On Friday, Bowlen Wallace released another statement in response to the comments from the trust, saying she has met the criteria needed to become the controlling owner laid out by the trustees, and the statement added that her push to become owner is "in accordance with her father's wishes."

Why is there a trust?

Pat Bowlen announced that he was diagnosed with Alzheimer's in July 2014, and he created a trust to ensure a smooth transition of the Broncos' ownership to his children.

In 2014, Bowlen left control of day-to-day operations to Ellis. Ellis, along with Broncos counsel Rich Silva and Denver attorney Mary Kelly, make up the trust. The trust has the final say on whether one of Bowlen's children is prepared to take control of the Broncos, and the trio has the power to hold off on granting that power for as long as it sees fit, according to the Post.

That structure could be shifted, but it would require approval from the league and the 31 other owners, according to the Post.

When does the trust decide on a new controlling owner?

There is no set time for when the trust needs to appoint one of Bowlen's children, but the Post reports that back in February 2015 the trust sent a blueprint that included a list of requisites and a list of responsibilities for whomever takes control.

According to the Post, the qualifications to take control include having a bachelor's degree combined with an MBA, J.D. or another advanced business-related degree; five years of senior management experience with either the team, the league or Stadium Management Company; and subjective traits such as leadership, integrity and sound judgement.

What is Beth Bowlen Wallace's case?

Bowlen Wallace, 47, was formerly director of special projects for the Broncos from 2012-15, which was the highest position by title ever held with the team by one of Pat Bowlen's children. She earned a law degree in 2016 from the University of Denver.

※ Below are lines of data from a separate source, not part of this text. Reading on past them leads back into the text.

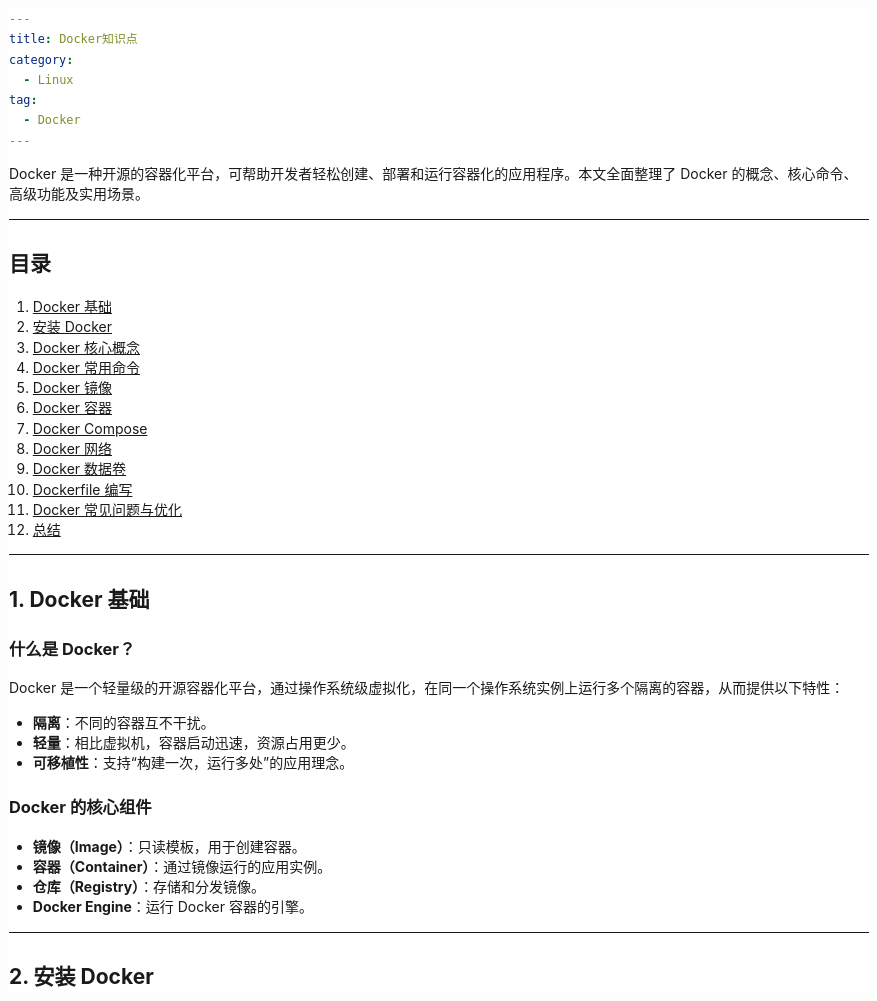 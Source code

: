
```yaml
---
title: Docker知识点
category:
  - Linux
tag:
  - Docker
---
```


Docker 是一种开源的容器化平台，可帮助开发者轻松创建、部署和运行容器化的应用程序。本文全面整理了 Docker 的概念、核心命令、高级功能及实用场景。


---

## 目录

1. [Docker 基础](#1-docker-基础)
2. [安装 Docker](#2-安装-docker)
3. [Docker 核心概念](#3-docker-核心概念)
4. [Docker 常用命令](#4-docker-常用命令)
5. [Docker 镜像](#5-docker-镜像)
6. [Docker 容器](#6-docker-容器)
7. [Docker Compose](#7-docker-compose)
8. [Docker 网络](#8-docker-网络)
9. [Docker 数据卷](#9-docker-数据卷)
10. [Dockerfile 编写](#10-dockerfile-编写)
11. [Docker 常见问题与优化](#11-docker-常见问题与优化)
12. [总结](#12-总结)

---

## 1. Docker 基础

### 什么是 Docker？

Docker 是一个轻量级的开源容器化平台，通过操作系统级虚拟化，在同一个操作系统实例上运行多个隔离的容器，从而提供以下特性：
- **隔离**：不同的容器互不干扰。
- **轻量**：相比虚拟机，容器启动迅速，资源占用更少。
- **可移植性**：支持“构建一次，运行多处”的应用理念。

### Docker 的核心组件

- **镜像（Image）**：只读模板，用于创建容器。
- **容器（Container）**：通过镜像运行的应用实例。
- **仓库（Registry）**：存储和分发镜像。
- **Docker Engine**：运行 Docker 容器的引擎。

---

## 2. 安装 Docker
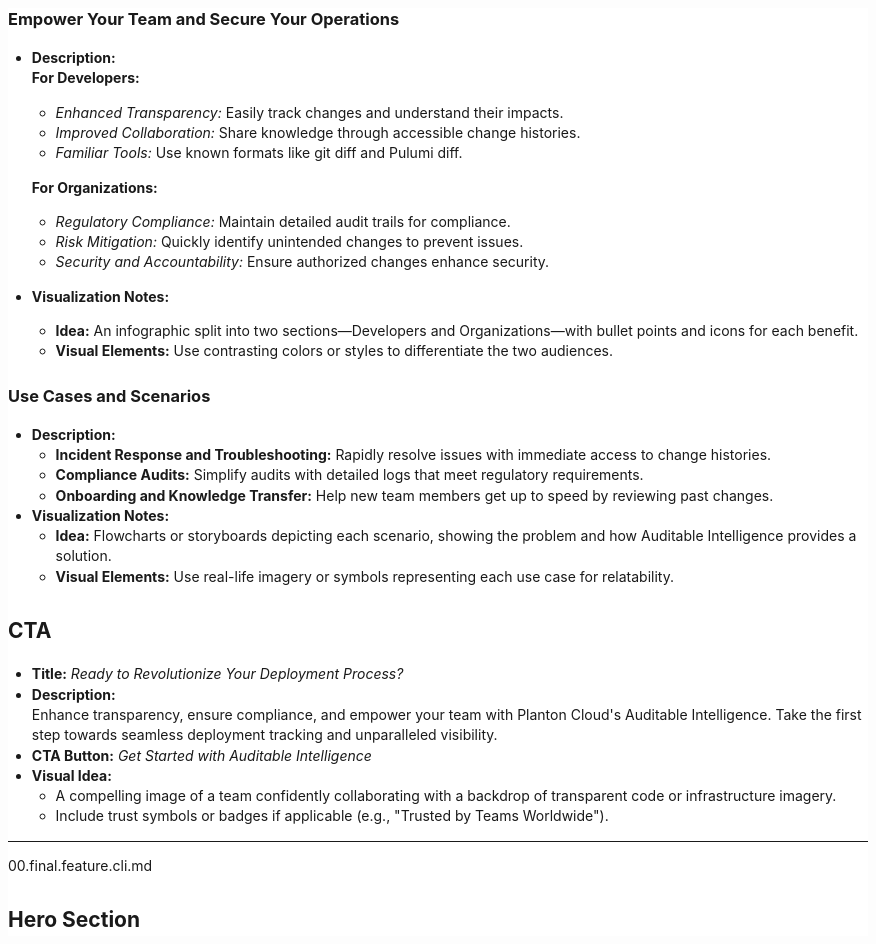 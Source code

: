 ### Empower Your Team and Secure Your Operations

- **Description:**  
  **For Developers:**
    - *Enhanced Transparency:* Easily track changes and understand their impacts.
    - *Improved Collaboration:* Share knowledge through accessible change histories.
    - *Familiar Tools:* Use known formats like git diff and Pulumi diff.

  **For Organizations:**
    - *Regulatory Compliance:* Maintain detailed audit trails for compliance.
    - *Risk Mitigation:* Quickly identify unintended changes to prevent issues.
    - *Security and Accountability:* Ensure authorized changes enhance security.
- **Visualization Notes:**
    - **Idea:** An infographic split into two sections—Developers and Organizations—with bullet points and icons for
      each benefit.
    - **Visual Elements:** Use contrasting colors or styles to differentiate the two audiences.

### Use Cases and Scenarios

- **Description:**
    - **Incident Response and Troubleshooting:** Rapidly resolve issues with immediate access to change histories.
    - **Compliance Audits:** Simplify audits with detailed logs that meet regulatory requirements.
    - **Onboarding and Knowledge Transfer:** Help new team members get up to speed by reviewing past changes.
- **Visualization Notes:**
    - **Idea:** Flowcharts or storyboards depicting each scenario, showing the problem and how Auditable Intelligence
      provides a solution.
    - **Visual Elements:** Use real-life imagery or symbols representing each use case for relatability.

## CTA

- **Title:** *Ready to Revolutionize Your Deployment Process?*
- **Description:**  
  Enhance transparency, ensure compliance, and empower your team with Planton Cloud's Auditable Intelligence. Take the
  first step towards seamless deployment tracking and unparalleled visibility.
- **CTA Button:** *Get Started with Auditable Intelligence*
- **Visual Idea:**
    - A compelling image of a team confidently collaborating with a backdrop of transparent code or infrastructure
      imagery.
    - Include trust symbols or badges if applicable (e.g., "Trusted by Teams Worldwide").

----

00.final.feature.cli.md

## Hero Section
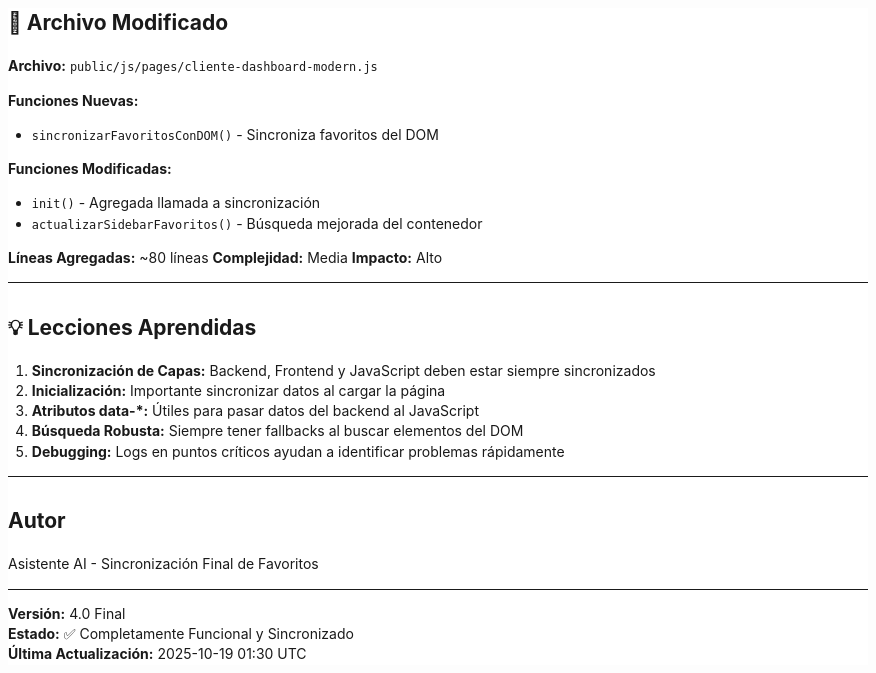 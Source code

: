 
## 📁 Archivo Modificado

**Archivo:** `public/js/pages/cliente-dashboard-modern.js`

**Funciones Nuevas:**
- `sincronizarFavoritosConDOM()` - Sincroniza favoritos del DOM

**Funciones Modificadas:**
- `init()` - Agregada llamada a sincronización
- `actualizarSidebarFavoritos()` - Búsqueda mejorada del contenedor

**Líneas Agregadas:** ~80 líneas
**Complejidad:** Media
**Impacto:** Alto

---

## 💡 Lecciones Aprendidas

1. **Sincronización de Capas:** Backend, Frontend y JavaScript deben estar siempre sincronizados
2. **Inicialización:** Importante sincronizar datos al cargar la página
3. **Atributos data-*:** Útiles para pasar datos del backend al JavaScript
4. **Búsqueda Robusta:** Siempre tener fallbacks al buscar elementos del DOM
5. **Debugging:** Logs en puntos críticos ayudan a identificar problemas rápidamente

---

## Autor
Asistente AI - Sincronización Final de Favoritos

---
**Versión:** 4.0 Final  
**Estado:** ✅ Completamente Funcional y Sincronizado  
**Última Actualización:** 2025-10-19 01:30 UTC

In the statement from the Pat Bowlen Trust, it said, "We have communicated our decision with Beth and her lawyers on multiple occasions. She is also fully informed as to why her employment with the team ended in 2015."

In her statement from Friday, Bowlen Wallace mentioned serving in executive leadership for Reign Energy Partners and Joseph Energy.

What is happening with the rest of the family?

Patrick Bowlen III, 33, is the facilities coordinator at Stadium Management Company. John Bowlen, 32, was previously a marketing employee. He was placed on indefinite leave in 2015 following an arrest on domestic violence charges and later parted with the team. Brittany Bowlen, 28, works at the consulting firm McKinsey & Company, but previously worked in the NFL's junior rotational program and served as an analyst in the Broncos' business department in 2015. And according to the Post, Amie Bowlen Klemmer, 48, lives in Hawaii and both Annabel Bowlen, 25, and Christianna Bowlen, 20, live in Colorado, but none of the three have ever worked with the team or stadium.

Pat Bowlen's brother John and his wife Kerry are minority owners of the team and they are supporting Bowlen Wallace's push to become controlling owner, according to The Denver Channel, as are Bowlen Klemmer and Pat Bowlen's other brother, Bill.